> _Work item_
Only the pictures are to be omitted; everything else in the listing must be reproduced exactly.

> _Working data_
* * * * * * *

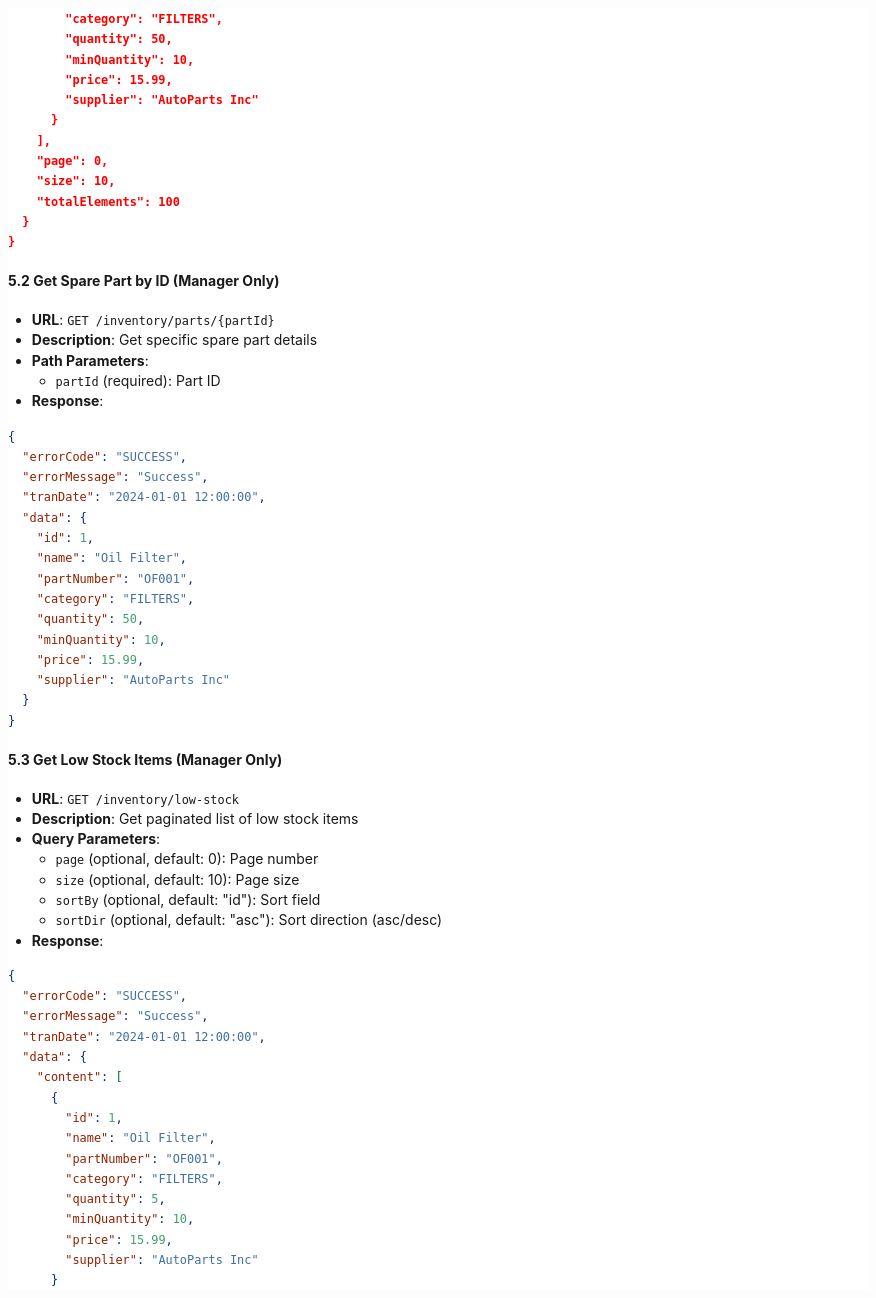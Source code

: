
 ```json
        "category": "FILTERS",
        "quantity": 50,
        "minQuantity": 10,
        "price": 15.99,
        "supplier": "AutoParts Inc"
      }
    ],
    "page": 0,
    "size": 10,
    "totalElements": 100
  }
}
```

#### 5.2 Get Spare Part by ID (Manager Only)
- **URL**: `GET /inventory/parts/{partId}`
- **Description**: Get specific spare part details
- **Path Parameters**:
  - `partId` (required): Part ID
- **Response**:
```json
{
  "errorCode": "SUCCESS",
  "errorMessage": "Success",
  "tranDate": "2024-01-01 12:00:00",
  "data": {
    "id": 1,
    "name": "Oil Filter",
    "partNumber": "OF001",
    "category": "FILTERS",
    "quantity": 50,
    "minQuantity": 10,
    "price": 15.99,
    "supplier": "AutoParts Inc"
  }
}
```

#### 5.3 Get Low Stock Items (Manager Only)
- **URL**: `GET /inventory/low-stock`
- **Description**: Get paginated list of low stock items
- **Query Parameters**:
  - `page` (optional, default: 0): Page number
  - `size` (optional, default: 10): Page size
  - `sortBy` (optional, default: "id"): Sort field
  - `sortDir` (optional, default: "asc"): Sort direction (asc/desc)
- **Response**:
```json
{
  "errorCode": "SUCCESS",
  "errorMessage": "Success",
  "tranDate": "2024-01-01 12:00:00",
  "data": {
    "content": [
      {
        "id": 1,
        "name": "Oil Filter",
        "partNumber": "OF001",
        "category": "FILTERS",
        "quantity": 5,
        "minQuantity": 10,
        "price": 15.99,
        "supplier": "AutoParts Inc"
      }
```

* * * * * * *

> _Task result_
Source code

:
 ```json
        "category": "FILTERS",
        "quantity": 50,
        "minQuantity": 10,
        "price": 15.99,
        "supplier": "AutoParts Inc"
      }
    ],
    "page": 0,
    "size": 10,
    "totalElements": 100
  }
}
```

#### 5.2 Get Spare Part by ID (Manager Only)
- **URL**: `GET /inventory/parts/{partId}`
- **Description**: Get specific spare part details
- **Path Parameters**:
  - `partId` (required): Part ID
- **Response**:
```json
{
  "errorCode": "SUCCESS",
  "errorMessage": "Success",
  "tranDate": "2024-01-01 12:00:00",
  "data": {
    "id": 1,
    "name": "Oil Filter",
    "partNumber": "OF001",
    "category": "FILTERS",
    "quantity": 50,
    "minQuantity": 10,
    "price": 15.99,
    "supplier": "AutoParts Inc"
  }
}
```

#### 5.3 Get Low Stock Items (Manager Only)
- **URL**: `GET /inventory/low-stock`
- **Description**: Get paginated list of low stock items
- **Query Parameters**:
  - `page` (optional, default: 0): Page number
  - `size` (optional, default: 10): Page size
  - `sortBy` (optional, default: "id"): Sort field
  - `sortDir` (optional, default: "asc"): Sort direction (asc/desc)
- **Response**:
```json
{
  "errorCode": "SUCCESS",
  "errorMessage": "Success",
  "tranDate": "2024-01-01 12:00:00",
  "data": {
    "content": [
      {
        "id": 1,
        "name": "Oil Filter",
        "partNumber": "OF001",
        "category": "FILTERS",
        "quantity": 5,
        "minQuantity": 10,
        "price": 15.99,
        "supplier": "AutoParts Inc"
      }
```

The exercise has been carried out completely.